There must be a word for what her bared shoulders and seductive gaze did to me, but I’d never known such a feeling of excitement-tinged fear and expectation. Was she letting me know her desire? Was I misreading her?
“I don’t know what to say.”
“Then…” she leaned forward and brushed her lips against mine, “Say nothing.”
Such an innocent kiss and yet a shock ran through my chest.
“Gerry?”
“Boz?”
That moment, all was revealed. We laid back on my bunk and she told me of the hurricane that tore her life apart. Her parents didn’t know about her condition until her mother, drunk and careless, safety-pinned a diaper through her hip. There was no cry of pain, but when her father saw blood on the cloth, he lost his temper and beat his wife. From then on, she never stopped drinking and the marriage fell to pieces. In the aftermath, Gerry’s mother destroyed everything that reminded her of her husband; the belongings, the photographs, the gifts they had given each other, treasured as physical proof of their bond, and held close when loneliness and despair crept in. To her and her daughter, there was no father.

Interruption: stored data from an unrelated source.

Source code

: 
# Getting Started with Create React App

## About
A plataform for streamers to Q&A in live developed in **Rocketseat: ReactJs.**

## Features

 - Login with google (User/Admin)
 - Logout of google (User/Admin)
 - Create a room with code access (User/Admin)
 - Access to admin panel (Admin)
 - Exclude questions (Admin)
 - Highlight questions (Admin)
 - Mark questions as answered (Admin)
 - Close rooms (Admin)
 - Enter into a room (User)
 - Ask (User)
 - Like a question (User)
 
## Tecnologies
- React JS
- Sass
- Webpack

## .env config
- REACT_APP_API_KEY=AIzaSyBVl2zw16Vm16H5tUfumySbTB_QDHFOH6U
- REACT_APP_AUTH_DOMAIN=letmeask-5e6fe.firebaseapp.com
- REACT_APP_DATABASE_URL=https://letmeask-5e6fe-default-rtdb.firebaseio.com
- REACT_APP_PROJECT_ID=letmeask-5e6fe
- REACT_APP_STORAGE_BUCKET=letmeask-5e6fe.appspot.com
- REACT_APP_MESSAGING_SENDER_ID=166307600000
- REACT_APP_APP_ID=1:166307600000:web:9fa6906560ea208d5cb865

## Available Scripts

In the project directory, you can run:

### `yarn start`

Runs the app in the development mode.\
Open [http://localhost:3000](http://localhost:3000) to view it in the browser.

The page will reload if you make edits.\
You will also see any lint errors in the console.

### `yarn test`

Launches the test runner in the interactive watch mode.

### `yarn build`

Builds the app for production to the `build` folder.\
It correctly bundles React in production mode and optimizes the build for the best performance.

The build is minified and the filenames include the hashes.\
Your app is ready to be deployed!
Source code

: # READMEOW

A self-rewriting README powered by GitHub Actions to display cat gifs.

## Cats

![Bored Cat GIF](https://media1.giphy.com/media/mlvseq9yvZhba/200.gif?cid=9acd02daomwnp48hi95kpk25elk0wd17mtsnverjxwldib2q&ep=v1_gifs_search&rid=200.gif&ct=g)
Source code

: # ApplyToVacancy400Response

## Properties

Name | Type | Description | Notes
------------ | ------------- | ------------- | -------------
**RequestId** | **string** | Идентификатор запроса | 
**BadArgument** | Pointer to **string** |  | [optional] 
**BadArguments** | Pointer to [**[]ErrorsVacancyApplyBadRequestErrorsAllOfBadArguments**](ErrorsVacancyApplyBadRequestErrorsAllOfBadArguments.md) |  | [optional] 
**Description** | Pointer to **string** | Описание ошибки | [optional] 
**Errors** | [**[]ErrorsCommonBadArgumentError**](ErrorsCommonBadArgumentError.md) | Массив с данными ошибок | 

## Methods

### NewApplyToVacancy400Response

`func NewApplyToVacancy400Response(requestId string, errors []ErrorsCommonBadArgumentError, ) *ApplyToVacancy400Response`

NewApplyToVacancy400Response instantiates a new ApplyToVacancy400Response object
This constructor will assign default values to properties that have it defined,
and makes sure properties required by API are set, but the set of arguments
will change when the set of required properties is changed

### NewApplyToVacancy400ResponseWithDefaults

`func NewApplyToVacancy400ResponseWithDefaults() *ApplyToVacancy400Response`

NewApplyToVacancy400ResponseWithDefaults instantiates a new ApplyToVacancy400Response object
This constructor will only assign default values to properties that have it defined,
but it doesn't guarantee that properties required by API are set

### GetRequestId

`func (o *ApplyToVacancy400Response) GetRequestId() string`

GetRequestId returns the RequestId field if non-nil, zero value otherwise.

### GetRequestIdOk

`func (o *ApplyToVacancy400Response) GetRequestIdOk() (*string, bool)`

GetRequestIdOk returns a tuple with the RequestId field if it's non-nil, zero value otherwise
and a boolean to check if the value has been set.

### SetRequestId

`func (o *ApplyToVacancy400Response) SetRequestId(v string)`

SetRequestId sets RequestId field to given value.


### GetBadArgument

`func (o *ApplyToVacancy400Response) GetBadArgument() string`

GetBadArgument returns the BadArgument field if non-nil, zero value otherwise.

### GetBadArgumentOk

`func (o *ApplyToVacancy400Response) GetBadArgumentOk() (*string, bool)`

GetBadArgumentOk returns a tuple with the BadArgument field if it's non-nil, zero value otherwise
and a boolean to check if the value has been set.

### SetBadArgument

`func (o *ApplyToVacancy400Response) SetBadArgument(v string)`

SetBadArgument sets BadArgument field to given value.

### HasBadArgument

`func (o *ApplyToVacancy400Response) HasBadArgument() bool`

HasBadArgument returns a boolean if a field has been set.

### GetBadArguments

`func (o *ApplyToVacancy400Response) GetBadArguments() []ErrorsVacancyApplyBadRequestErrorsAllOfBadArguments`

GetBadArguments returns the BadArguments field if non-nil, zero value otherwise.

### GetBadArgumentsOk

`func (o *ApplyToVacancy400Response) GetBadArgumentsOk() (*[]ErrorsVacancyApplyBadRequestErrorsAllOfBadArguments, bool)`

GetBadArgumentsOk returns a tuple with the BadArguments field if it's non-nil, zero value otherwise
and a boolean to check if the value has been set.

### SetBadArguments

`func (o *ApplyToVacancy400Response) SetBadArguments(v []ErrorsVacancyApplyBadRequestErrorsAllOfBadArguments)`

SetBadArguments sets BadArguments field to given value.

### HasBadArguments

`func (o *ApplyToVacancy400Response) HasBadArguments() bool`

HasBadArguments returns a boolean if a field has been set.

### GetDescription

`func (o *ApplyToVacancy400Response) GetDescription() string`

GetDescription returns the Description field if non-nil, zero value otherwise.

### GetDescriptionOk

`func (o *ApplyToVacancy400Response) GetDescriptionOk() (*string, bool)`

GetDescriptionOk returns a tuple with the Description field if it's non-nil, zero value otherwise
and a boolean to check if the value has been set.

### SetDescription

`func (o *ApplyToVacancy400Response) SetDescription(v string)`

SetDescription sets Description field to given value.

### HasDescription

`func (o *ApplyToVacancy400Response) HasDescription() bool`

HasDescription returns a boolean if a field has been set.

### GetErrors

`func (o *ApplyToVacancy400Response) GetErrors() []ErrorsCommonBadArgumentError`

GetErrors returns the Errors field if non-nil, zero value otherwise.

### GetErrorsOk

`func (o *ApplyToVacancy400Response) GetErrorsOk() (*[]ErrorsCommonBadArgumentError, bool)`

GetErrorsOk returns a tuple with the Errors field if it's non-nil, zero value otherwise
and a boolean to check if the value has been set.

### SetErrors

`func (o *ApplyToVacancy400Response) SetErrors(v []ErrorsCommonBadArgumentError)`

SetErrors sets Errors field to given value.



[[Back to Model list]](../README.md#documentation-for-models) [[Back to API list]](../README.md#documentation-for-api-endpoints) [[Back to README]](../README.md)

Then Gerry summed up my tornado as told to her by Roland.
“Alcohol and two adults who couldn’t grow together. Looking for someone or something to fill the void when neither could be a parent and their young lover days had passed. I understand. I share a similar sadness, poor boy. But, all things being equal, I care even more about the man who was once that abandoned, disheartened boy. We survived, Boz. Those storms are only memories. They left damage, rubble that we have cleared.”
We looked into each other’s eyes, seeing both the child and the adult in each of us. Siblings, confidants, sharing a love borne of shared emptiness, grief, and self-doubt.
Gerry sat up, refilled our cups and offered me a deal.
“I don’t know how we will eventually feel about being friends in love like this. “Wait and see” seems like the best outlook for now. But, strangely, being lovers seems less personal, less selfless a commitment than where we are at now.”
We slept together that night, just holding each other and feeling completeness. And that was the day I accepted my past and felt the hole in my heart begin to heal.
(silence on tape, then)
Gerry stayed on for most of the next season, before leaving to, as she said, “Get a good look at the land.”
And, with that, I lost her to the world.